A mid sized iron foundry in the Upper Midwest had been losing money for 3 years in a row and had defaulted under their credit agreement. The Company was operating under a forbearance agreement with the Bank and the Bank had lost confidence in management. The Bank insisted that the Company hire turnaround professionals. The principals of Turning Point were engaged to assess the Company’s financial and operational plans, to manage the cash crisis, drive a turnaround and re-establish the basis from which to renegotiate the credit facility. Turning Point was selected based on their manufacturing, operational and financial backgrounds

Challenges

  • The Company was operating under a Bank forbearance with high banks fee and interest.
  • Cash burn was over $150,000 per month.
  • Management had no operating plan to run the business day-to-day, much less turn the business around.
  • The owners wanted help to solidify the company’s position for the future and keep the 150 jobs in place.

Solution

After months and years of losing money, the Company, with Turning Point guidance, began turning a profit in within 3 months of engagement. Cash burn was eliminated and positive cash flows began within that 3 month period. We assessed the Company’s strengths and weaknesses, analyzed their financial situation and revenue streams. Since the Company did not have a lot of time, selected pricing and surcharge adjustments and focused cost cutting measures were implemented. The quickest and most effective strategy was going to be driven largely by aggressive pricing and cost cutting as well as aggressive cash management.

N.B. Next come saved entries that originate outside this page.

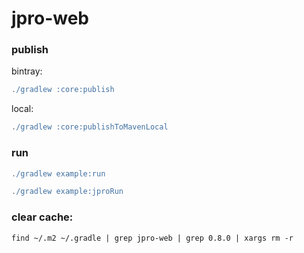 # jpro-web

### publish

bintray:
```gradle
./gradlew :core:publish
```

local:
```gradle
./gradlew :core:publishToMavenLocal
```

### run
```gradle
./gradlew example:run
```

```gradle
./gradlew example:jproRun
```

### clear cache:
```
find ~/.m2 ~/.gradle | grep jpro-web | grep 0.8.0 | xargs rm -r
```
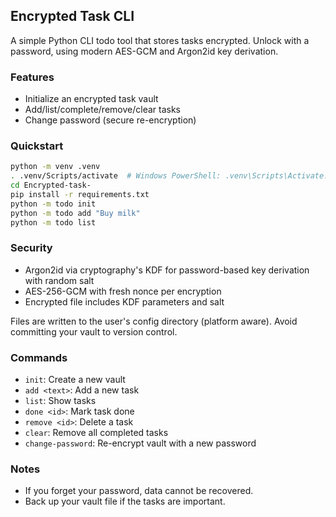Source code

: ## Encrypted Task CLI

A simple Python CLI todo tool that stores tasks encrypted. Unlock with a password, using modern AES-GCM and Argon2id key derivation.

### Features
- Initialize an encrypted task vault
- Add/list/complete/remove/clear tasks
- Change password (secure re-encryption)

### Quickstart
```bash
python -m venv .venv
. .venv/Scripts/activate  # Windows PowerShell: .venv\Scripts\Activate.ps1
cd Encrypted-task-
pip install -r requirements.txt
python -m todo init
python -m todo add "Buy milk"
python -m todo list
```

### Security
- Argon2id via cryptography's KDF for password-based key derivation with random salt
- AES-256-GCM with fresh nonce per encryption
- Encrypted file includes KDF parameters and salt

Files are written to the user's config directory (platform aware). Avoid committing your vault to version control.

### Commands
- `init`: Create a new vault
- `add <text>`: Add a new task
- `list`: Show tasks
- `done <id>`: Mark task done
- `remove <id>`: Delete a task
- `clear`: Remove all completed tasks
- `change-password`: Re-encrypt vault with a new password

### Notes
- If you forget your password, data cannot be recovered.
- Back up your vault file if the tasks are important.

The price increases were focused on those customers identified with low margin products. Expense were cut and the Company streamlined the organization.

Results

  • Within 3 months, the Bank renewed its Credit Facility with the Company, removed the forbearance agreement and implemented standard terms and conditions.
  • The Company paid down around $5,000,000 in debt owed to the Bank and was consistently profitable.
  • Top operation’s and sale’s leadership were hired and the organization improved its processes with frequent communication with its employees.
  • The Company was able to retain a majority of its employees based on this turnaround effort.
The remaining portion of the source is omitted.